(Stored data)

*-*-*

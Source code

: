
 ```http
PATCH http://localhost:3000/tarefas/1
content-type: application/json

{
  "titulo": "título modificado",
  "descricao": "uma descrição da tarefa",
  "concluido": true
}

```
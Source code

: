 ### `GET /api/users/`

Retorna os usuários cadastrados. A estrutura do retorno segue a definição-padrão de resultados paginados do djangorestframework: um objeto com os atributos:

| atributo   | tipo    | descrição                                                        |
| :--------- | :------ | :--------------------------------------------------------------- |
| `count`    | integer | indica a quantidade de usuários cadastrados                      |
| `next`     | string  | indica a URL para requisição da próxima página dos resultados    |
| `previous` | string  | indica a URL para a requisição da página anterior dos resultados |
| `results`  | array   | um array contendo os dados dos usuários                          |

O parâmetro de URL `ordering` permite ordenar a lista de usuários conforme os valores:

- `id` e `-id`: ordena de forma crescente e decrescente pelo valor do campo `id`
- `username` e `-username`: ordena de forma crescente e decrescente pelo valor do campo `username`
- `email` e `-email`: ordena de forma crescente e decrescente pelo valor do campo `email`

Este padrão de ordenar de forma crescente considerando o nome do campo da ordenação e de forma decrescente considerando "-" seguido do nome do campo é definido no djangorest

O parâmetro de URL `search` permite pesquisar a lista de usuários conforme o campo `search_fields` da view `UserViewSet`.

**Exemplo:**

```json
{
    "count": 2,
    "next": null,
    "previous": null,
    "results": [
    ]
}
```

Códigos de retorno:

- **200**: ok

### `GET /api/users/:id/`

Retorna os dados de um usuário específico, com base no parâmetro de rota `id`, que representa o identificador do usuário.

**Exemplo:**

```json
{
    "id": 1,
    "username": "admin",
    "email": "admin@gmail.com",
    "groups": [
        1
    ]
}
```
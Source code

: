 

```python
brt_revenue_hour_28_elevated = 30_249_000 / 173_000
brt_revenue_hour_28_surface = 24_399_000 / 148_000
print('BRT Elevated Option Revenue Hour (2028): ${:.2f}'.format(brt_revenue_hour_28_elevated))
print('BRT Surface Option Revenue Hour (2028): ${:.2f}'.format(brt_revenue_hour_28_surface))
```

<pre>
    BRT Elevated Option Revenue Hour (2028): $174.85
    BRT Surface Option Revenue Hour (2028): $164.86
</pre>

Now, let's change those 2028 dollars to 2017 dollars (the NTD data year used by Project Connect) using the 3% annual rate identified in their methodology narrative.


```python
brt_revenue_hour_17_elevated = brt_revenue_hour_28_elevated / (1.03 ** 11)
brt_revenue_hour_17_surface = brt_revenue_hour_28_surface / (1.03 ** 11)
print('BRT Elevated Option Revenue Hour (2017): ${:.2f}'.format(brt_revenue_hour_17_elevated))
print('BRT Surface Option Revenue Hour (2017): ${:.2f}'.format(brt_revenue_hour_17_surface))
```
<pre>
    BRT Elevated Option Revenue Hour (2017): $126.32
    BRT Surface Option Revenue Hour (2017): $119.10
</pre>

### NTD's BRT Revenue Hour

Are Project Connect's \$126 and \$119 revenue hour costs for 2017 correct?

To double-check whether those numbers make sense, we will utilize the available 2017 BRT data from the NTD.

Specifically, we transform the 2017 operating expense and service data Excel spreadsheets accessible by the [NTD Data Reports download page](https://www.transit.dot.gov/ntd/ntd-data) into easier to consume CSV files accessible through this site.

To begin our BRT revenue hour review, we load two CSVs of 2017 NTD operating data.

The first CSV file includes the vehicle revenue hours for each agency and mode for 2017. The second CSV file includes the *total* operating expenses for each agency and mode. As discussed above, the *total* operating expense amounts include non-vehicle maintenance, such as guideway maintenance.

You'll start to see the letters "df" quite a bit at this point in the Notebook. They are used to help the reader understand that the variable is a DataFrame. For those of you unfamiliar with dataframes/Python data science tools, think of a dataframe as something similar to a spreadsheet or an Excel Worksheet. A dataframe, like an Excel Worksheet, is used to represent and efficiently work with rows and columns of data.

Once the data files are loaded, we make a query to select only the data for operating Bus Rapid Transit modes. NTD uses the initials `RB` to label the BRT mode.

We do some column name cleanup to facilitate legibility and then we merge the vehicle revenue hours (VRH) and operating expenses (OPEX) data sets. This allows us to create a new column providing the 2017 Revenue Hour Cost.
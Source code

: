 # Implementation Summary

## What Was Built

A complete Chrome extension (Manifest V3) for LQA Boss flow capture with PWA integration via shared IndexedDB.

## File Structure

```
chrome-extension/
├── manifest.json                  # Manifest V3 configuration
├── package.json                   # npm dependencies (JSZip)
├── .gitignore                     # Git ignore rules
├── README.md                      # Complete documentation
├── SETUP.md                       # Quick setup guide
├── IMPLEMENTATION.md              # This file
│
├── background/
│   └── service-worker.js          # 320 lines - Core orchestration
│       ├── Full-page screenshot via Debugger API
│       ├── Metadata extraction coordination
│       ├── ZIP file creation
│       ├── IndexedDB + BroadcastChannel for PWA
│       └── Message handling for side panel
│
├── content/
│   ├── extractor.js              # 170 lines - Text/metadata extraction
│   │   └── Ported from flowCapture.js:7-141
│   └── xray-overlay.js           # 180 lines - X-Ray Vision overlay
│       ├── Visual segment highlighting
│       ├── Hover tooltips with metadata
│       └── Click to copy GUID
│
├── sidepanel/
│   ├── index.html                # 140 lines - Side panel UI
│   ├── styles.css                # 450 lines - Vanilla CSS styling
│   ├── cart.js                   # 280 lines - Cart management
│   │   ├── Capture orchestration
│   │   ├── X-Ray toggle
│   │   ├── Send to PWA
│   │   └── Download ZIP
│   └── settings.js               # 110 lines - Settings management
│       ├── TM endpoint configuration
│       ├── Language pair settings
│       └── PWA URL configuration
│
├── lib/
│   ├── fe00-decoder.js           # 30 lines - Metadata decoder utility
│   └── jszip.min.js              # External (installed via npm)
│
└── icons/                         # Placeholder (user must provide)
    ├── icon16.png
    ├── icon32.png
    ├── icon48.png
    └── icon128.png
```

*-*-*

_Task goal_.
Your response must repeat the entries above exactly, in full.

_Result for this task_.
Source code

:
 ```http
PATCH http://localhost:3000/tarefas/1
content-type: application/json

{
  "titulo": "título modificado",
  "descricao": "uma descrição da tarefa",
  "concluido": true
}

```
Source code

: ### `GET /api/users/`

Retorna os usuários cadastrados. A estrutura do retorno segue a definição-padrão de resultados paginados do djangorestframework: um objeto com os atributos:

| atributo   | tipo    | descrição                                                        |
| :--------- | :------ | :--------------------------------------------------------------- |
| `count`    | integer | indica a quantidade de usuários cadastrados                      |
| `next`     | string  | indica a URL para requisição da próxima página dos resultados    |
| `previous` | string  | indica a URL para a requisição da página anterior dos resultados |
| `results`  | array   | um array contendo os dados dos usuários                          |

O parâmetro de URL `ordering` permite ordenar a lista de usuários conforme os valores:

- `id` e `-id`: ordena de forma crescente e decrescente pelo valor do campo `id`
- `username` e `-username`: ordena de forma crescente e decrescente pelo valor do campo `username`
- `email` e `-email`: ordena de forma crescente e decrescente pelo valor do campo `email`

Este padrão de ordenar de forma crescente considerando o nome do campo da ordenação e de forma decrescente considerando "-" seguido do nome do campo é definido no djangorest

O parâmetro de URL `search` permite pesquisar a lista de usuários conforme o campo `search_fields` da view `UserViewSet`.

**Exemplo:**

```json
{
    "count": 2,
    "next": null,
    "previous": null,
    "results": [
    ]
}
```

Códigos de retorno:

- **200**: ok

### `GET /api/users/:id/`

Retorna os dados de um usuário específico, com base no parâmetro de rota `id`, que representa o identificador do usuário.

**Exemplo:**

```json
{
    "id": 1,
    "username": "admin",
    "email": "admin@gmail.com",
    "groups": [
        1
    ]
}
```
Source code

: 

```python
brt_revenue_hour_28_elevated = 30_249_000 / 173_000
brt_revenue_hour_28_surface = 24_399_000 / 148_000
print('BRT Elevated Option Revenue Hour (2028): ${:.2f}'.format(brt_revenue_hour_28_elevated))
print('BRT Surface Option Revenue Hour (2028): ${:.2f}'.format(brt_revenue_hour_28_surface))
```

<pre>
    BRT Elevated Option Revenue Hour (2028): $174.85
    BRT Surface Option Revenue Hour (2028): $164.86
</pre>

Now, let's change those 2028 dollars to 2017 dollars (the NTD data year used by Project Connect) using the 3% annual rate identified in their methodology narrative.


```python
brt_revenue_hour_17_elevated = brt_revenue_hour_28_elevated / (1.03 ** 11)
brt_revenue_hour_17_surface = brt_revenue_hour_28_surface / (1.03 ** 11)
print('BRT Elevated Option Revenue Hour (2017): ${:.2f}'.format(brt_revenue_hour_17_elevated))
print('BRT Surface Option Revenue Hour (2017): ${:.2f}'.format(brt_revenue_hour_17_surface))
```
<pre>
    BRT Elevated Option Revenue Hour (2017): $126.32
    BRT Surface Option Revenue Hour (2017): $119.10
</pre>

### NTD's BRT Revenue Hour

Are Project Connect's \$126 and \$119 revenue hour costs for 2017 correct?

To double-check whether those numbers make sense, we will utilize the available 2017 BRT data from the NTD.

Specifically, we transform the 2017 operating expense and service data Excel spreadsheets accessible by the [NTD Data Reports download page](https://www.transit.dot.gov/ntd/ntd-data) into easier to consume CSV files accessible through this site.

To begin our BRT revenue hour review, we load two CSVs of 2017 NTD operating data.

The first CSV file includes the vehicle revenue hours for each agency and mode for 2017. The second CSV file includes the *total* operating expenses for each agency and mode. As discussed above, the *total* operating expense amounts include non-vehicle maintenance, such as guideway maintenance.

You'll start to see the letters "df" quite a bit at this point in the Notebook. They are used to help the reader understand that the variable is a DataFrame. For those of you unfamiliar with dataframes/Python data science tools, think of a dataframe as something similar to a spreadsheet or an Excel Worksheet. A dataframe, like an Excel Worksheet, is used to represent and efficiently work with rows and columns of data.

Once the data files are loaded, we make a query to select only the data for operating Bus Rapid Transit modes. NTD uses the initials `RB` to label the BRT mode.

We do some column name cleanup to facilitate legibility and then we merge the vehicle revenue hours (VRH) and operating expenses (OPEX) data sets. This allows us to create a new column providing the 2017 Revenue Hour Cost.
Source code

: # Implementation Summary

## What Was Built

A complete Chrome extension (Manifest V3) for LQA Boss flow capture with PWA integration via shared IndexedDB.

## File Structure

```
chrome-extension/
├── manifest.json                  # Manifest V3 configuration
├── package.json                   # npm dependencies (JSZip)
├── .gitignore                     # Git ignore rules
├── README.md                      # Complete documentation
├── SETUP.md                       # Quick setup guide
├── IMPLEMENTATION.md              # This file
│
├── background/
│   └── service-worker.js          # 320 lines - Core orchestration
│       ├── Full-page screenshot via Debugger API
│       ├── Metadata extraction coordination
│       ├── ZIP file creation
│       ├── IndexedDB + BroadcastChannel for PWA
│       └── Message handling for side panel
│
├── content/
│   ├── extractor.js              # 170 lines - Text/metadata extraction
│   │   └── Ported from flowCapture.js:7-141
│   └── xray-overlay.js           # 180 lines - X-Ray Vision overlay
│       ├── Visual segment highlighting
│       ├── Hover tooltips with metadata
│       └── Click to copy GUID
│
├── sidepanel/
│   ├── index.html                # 140 lines - Side panel UI
│   ├── styles.css                # 450 lines - Vanilla CSS styling
│   ├── cart.js                   # 280 lines - Cart management
│   │   ├── Capture orchestration
│   │   ├── X-Ray toggle
│   │   ├── Send to PWA
│   │   └── Download ZIP
│   └── settings.js               # 110 lines - Settings management
│       ├── TM endpoint configuration
│       ├── Language pair settings
│       └── PWA URL configuration
│
├── lib/
│   ├── fe00-decoder.js           # 30 lines - Metadata decoder utility
│   └── jszip.min.js              # External (installed via npm)
│
└── icons/                         # Placeholder (user must provide)
    ├── icon16.png
    ├── icon32.png
    ├── icon48.png
    └── icon128.png
```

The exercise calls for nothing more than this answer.